> _WHAT THE TASK REQUIRES_
Locate the word "Getting" in the data below, then copy every line that holds it.

/---

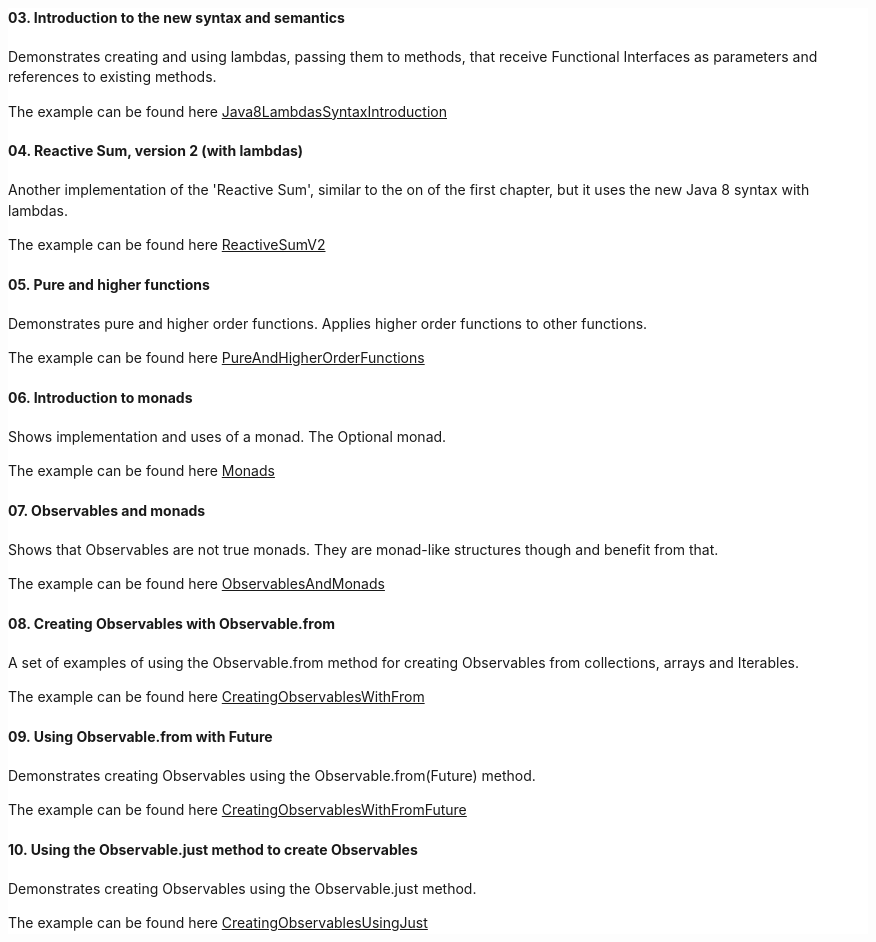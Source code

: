 #### 03. Introduction to the new syntax and semantics
Demonstrates creating and using lambdas, passing them to methods, that receive Functional Interfaces as parameters and references
to existing methods.

The example can be found here [Java8LambdasSyntaxIntroduction](https://github.com/meddle0x53/learning-rxjava/blob/master/src/main/java/com/packtpub/reactive/chapter02/Java8LambdasSyntaxIntroduction.java)

#### 04. Reactive Sum, version 2 (with lambdas)
Another implementation of the 'Reactive Sum', similar to the on of the first chapter, but it uses the new Java 8 syntax with lambdas.

The example can be found here [ReactiveSumV2](https://github.com/meddle0x53/learning-rxjava/blob/master/src/main/java/com/packtpub/reactive/chapter02/ReactiveSumV2.java)
 
#### 05. Pure and higher functions
Demonstrates pure and higher order functions. Applies higher order functions to other functions.

The example can be found here [PureAndHigherOrderFunctions](https://github.com/meddle0x53/learning-rxjava/blob/master/src/main/java/com/packtpub/reactive/chapter02/PureAndHigherOrderFunctions.java)

#### 06. Introduction to monads
Shows implementation and uses of a monad. The Optional monad.

The example can be found here [Monads](https://github.com/meddle0x53/learning-rxjava/blob/master/src/main/java/com/packtpub/reactive/chapter02/Monads.java)
 
#### 07. Observables and monads
Shows that Observables are not true monads. They are monad-like structures though and benefit from that.

The example can be found here [ObservablesAndMonads](https://github.com/meddle0x53/learning-rxjava/blob/master/src/main/java/com/packtpub/reactive/chapter02/ObservablesAndMonads.java)
 
#### 08. Creating Observables with Observable.from
A set of examples of using the Observable.from method for creating Observables from collections, arrays and Iterables.

The example can be found here [CreatingObservablesWithFrom](https://github.com/meddle0x53/learning-rxjava/blob/master/src/main/java/com/packtpub/reactive/chapter03/CreatingObservablesWithFrom.java)

#### 09. Using Observable.from with Future
Demonstrates creating Observables using the Observable.from(Future) method.

The example can be found here [CreatingObservablesWithFromFuture](https://github.com/meddle0x53/learning-rxjava/blob/master/src/main/java/com/packtpub/reactive/chapter03/CreatingObservablesWithFromFuture.java)

#### 10. Using the Observable.just method to create Observables
Demonstrates creating Observables using the Observable.just method.

The example can be found here [CreatingObservablesUsingJust](https://github.com/meddle0x53/learning-rxjava/blob/master/src/main/java/com/packtpub/reactive/chapter03/CreatingObservablesUsingJust.java)

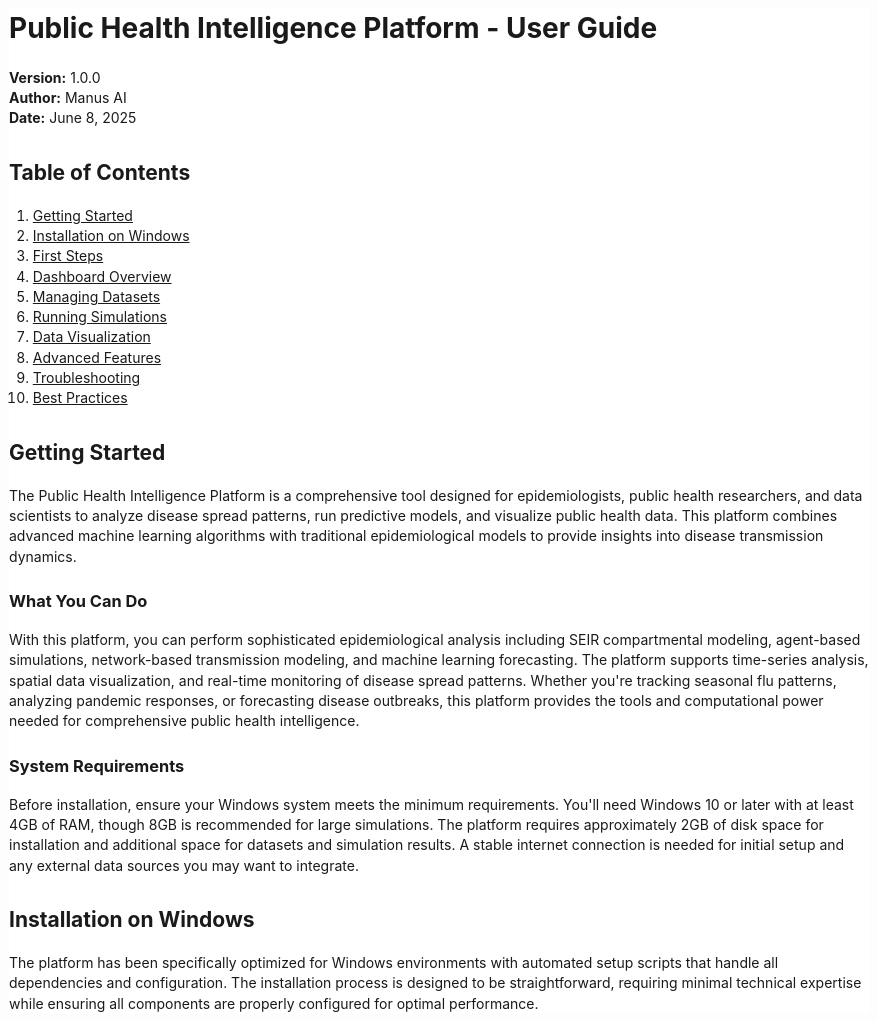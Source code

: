# Public Health Intelligence Platform - User Guide

**Version:** 1.0.0  
**Author:** Manus AI  
**Date:** June 8, 2025  

## Table of Contents

1. [Getting Started](#getting-started)
2. [Installation on Windows](#installation-on-windows)
3. [First Steps](#first-steps)
4. [Dashboard Overview](#dashboard-overview)
5. [Managing Datasets](#managing-datasets)
6. [Running Simulations](#running-simulations)
7. [Data Visualization](#data-visualization)
8. [Advanced Features](#advanced-features)
9. [Troubleshooting](#troubleshooting)
10. [Best Practices](#best-practices)

## Getting Started

The Public Health Intelligence Platform is a comprehensive tool designed for epidemiologists, public health researchers, and data scientists to analyze disease spread patterns, run predictive models, and visualize public health data. This platform combines advanced machine learning algorithms with traditional epidemiological models to provide insights into disease transmission dynamics.

### What You Can Do

With this platform, you can perform sophisticated epidemiological analysis including SEIR compartmental modeling, agent-based simulations, network-based transmission modeling, and machine learning forecasting. The platform supports time-series analysis, spatial data visualization, and real-time monitoring of disease spread patterns. Whether you're tracking seasonal flu patterns, analyzing pandemic responses, or forecasting disease outbreaks, this platform provides the tools and computational power needed for comprehensive public health intelligence.

### System Requirements

Before installation, ensure your Windows system meets the minimum requirements. You'll need Windows 10 or later with at least 4GB of RAM, though 8GB is recommended for large simulations. The platform requires approximately 2GB of disk space for installation and additional space for datasets and simulation results. A stable internet connection is needed for initial setup and any external data sources you may want to integrate.

## Installation on Windows

The platform has been specifically optimized for Windows environments with automated setup scripts that handle all dependencies and configuration. The installation process is designed to be straightforward, requiring minimal technical expertise while ensuring all components are properly configured for optimal performance.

\---

> _ANSWER BOX_
1. [Getting Started](#getting-started)
## Getting Started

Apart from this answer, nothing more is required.